[Records drawn from a dataset]
★ ★ ★ ★

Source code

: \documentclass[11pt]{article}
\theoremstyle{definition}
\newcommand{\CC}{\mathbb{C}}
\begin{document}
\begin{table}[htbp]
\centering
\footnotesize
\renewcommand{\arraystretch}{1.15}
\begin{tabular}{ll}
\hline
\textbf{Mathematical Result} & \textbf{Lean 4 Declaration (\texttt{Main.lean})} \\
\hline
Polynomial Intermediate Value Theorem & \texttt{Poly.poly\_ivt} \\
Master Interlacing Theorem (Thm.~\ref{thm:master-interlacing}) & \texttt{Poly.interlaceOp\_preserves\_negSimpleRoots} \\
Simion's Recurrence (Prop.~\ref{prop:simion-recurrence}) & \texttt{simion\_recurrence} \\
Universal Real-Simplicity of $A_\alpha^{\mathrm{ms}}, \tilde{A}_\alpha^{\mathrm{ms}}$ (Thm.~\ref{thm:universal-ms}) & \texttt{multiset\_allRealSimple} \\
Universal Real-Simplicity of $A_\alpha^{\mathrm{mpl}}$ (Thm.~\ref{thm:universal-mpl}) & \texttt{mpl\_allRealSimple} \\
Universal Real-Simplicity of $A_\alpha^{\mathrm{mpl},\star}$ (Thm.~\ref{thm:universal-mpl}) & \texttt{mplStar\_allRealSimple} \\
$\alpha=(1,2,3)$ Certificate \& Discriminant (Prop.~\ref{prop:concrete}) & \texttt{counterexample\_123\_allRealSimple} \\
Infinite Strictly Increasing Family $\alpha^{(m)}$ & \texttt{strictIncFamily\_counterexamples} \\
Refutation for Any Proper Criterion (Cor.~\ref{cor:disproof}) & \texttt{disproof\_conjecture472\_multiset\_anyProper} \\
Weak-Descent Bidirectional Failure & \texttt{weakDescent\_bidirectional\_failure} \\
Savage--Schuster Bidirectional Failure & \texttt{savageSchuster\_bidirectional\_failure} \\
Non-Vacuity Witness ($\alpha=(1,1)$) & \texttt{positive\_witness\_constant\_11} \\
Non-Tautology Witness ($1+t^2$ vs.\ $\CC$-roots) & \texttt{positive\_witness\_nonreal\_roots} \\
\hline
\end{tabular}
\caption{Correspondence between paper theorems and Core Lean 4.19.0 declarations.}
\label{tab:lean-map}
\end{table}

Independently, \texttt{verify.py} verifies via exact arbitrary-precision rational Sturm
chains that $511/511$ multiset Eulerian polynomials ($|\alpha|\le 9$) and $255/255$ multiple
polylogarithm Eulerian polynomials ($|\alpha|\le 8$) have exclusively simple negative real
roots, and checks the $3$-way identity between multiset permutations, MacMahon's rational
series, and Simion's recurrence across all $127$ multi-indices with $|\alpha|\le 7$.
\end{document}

★ ★ ★ ★

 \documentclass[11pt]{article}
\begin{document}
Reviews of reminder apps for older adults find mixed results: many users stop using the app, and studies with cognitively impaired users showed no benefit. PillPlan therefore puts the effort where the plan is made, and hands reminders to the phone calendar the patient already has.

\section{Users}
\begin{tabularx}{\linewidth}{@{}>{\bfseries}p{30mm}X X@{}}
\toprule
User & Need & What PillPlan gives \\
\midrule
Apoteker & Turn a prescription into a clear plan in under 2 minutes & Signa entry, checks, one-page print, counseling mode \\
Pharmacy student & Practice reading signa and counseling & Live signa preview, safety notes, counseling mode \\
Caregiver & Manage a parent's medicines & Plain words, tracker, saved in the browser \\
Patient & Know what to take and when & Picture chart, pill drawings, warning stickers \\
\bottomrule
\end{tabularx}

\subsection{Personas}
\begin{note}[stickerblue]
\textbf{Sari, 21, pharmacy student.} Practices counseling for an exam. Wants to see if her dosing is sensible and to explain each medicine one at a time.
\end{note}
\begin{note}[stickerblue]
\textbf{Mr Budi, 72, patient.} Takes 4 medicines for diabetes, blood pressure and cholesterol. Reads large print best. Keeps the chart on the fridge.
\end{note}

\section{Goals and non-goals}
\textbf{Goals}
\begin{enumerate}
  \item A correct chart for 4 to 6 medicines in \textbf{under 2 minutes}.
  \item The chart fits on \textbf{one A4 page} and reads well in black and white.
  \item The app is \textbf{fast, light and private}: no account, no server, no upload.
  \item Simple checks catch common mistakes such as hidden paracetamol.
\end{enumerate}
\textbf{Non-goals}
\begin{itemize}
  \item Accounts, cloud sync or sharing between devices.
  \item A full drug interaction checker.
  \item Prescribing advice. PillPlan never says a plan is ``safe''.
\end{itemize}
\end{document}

★ ★ ★ ★

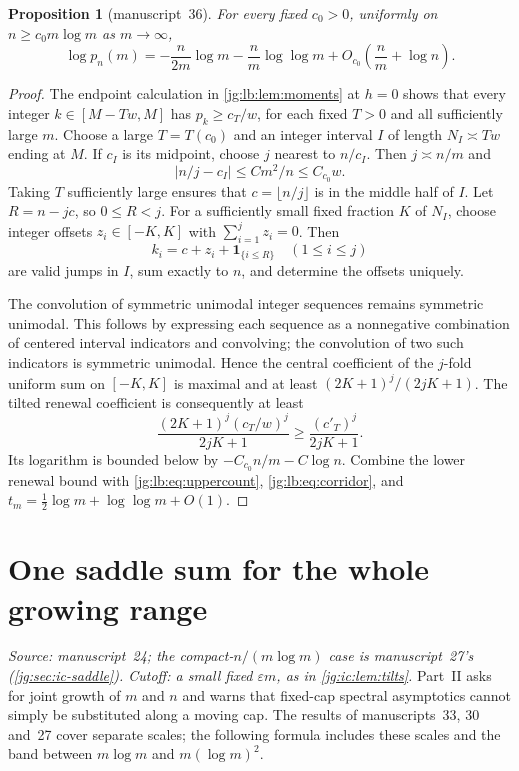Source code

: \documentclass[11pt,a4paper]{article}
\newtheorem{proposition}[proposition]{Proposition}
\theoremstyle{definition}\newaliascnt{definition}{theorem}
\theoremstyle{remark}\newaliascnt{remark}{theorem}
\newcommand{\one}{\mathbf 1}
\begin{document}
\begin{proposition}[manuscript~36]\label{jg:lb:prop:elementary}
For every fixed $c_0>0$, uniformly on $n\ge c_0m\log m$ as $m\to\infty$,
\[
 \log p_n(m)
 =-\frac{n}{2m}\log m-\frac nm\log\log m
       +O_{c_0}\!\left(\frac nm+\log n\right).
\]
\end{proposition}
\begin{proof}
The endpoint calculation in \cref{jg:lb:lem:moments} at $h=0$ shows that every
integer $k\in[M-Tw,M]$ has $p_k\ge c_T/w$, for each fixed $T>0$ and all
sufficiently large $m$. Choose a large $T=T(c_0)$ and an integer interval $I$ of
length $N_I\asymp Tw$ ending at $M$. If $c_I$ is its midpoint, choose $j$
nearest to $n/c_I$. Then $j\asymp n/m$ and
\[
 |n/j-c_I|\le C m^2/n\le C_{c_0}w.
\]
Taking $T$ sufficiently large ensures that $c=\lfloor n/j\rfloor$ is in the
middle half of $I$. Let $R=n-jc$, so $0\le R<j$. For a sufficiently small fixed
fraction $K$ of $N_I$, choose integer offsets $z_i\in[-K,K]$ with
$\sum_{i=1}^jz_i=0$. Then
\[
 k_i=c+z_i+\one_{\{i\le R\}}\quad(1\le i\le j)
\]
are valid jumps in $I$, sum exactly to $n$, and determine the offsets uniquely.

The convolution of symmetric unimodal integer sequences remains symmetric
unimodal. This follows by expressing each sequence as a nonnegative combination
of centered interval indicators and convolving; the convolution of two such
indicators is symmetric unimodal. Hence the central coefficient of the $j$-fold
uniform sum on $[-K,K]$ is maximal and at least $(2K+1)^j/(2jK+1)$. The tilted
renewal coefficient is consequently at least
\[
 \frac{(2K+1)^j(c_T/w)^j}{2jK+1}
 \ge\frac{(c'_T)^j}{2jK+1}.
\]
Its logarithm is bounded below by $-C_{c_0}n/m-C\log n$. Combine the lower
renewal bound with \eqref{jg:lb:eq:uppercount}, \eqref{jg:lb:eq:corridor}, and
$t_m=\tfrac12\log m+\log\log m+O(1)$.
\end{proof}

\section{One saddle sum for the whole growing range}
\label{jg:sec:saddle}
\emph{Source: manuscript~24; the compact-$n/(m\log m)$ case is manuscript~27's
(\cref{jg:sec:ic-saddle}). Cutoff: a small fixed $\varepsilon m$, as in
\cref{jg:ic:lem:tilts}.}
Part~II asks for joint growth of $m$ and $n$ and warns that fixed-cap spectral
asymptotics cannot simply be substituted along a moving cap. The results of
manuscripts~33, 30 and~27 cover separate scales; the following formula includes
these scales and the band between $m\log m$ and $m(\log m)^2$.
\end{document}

★ ★ ★ ★

EXERCISE REQUIREMENTS:
Filter the records above for lines containing the word "integer", and copy those lines.

REPLY:
integer $k\in[M-Tw,M]$ has $p_k\ge c_T/w$, for each fixed $T>0$ and all
sufficiently large $m$. Choose a large $T=T(c_0)$ and an integer interval $I$ of
fraction $K$ of $N_I$, choose integer offsets $z_i\in[-K,K]$ with
The convolution of symmetric unimodal integer sequences remains symmetric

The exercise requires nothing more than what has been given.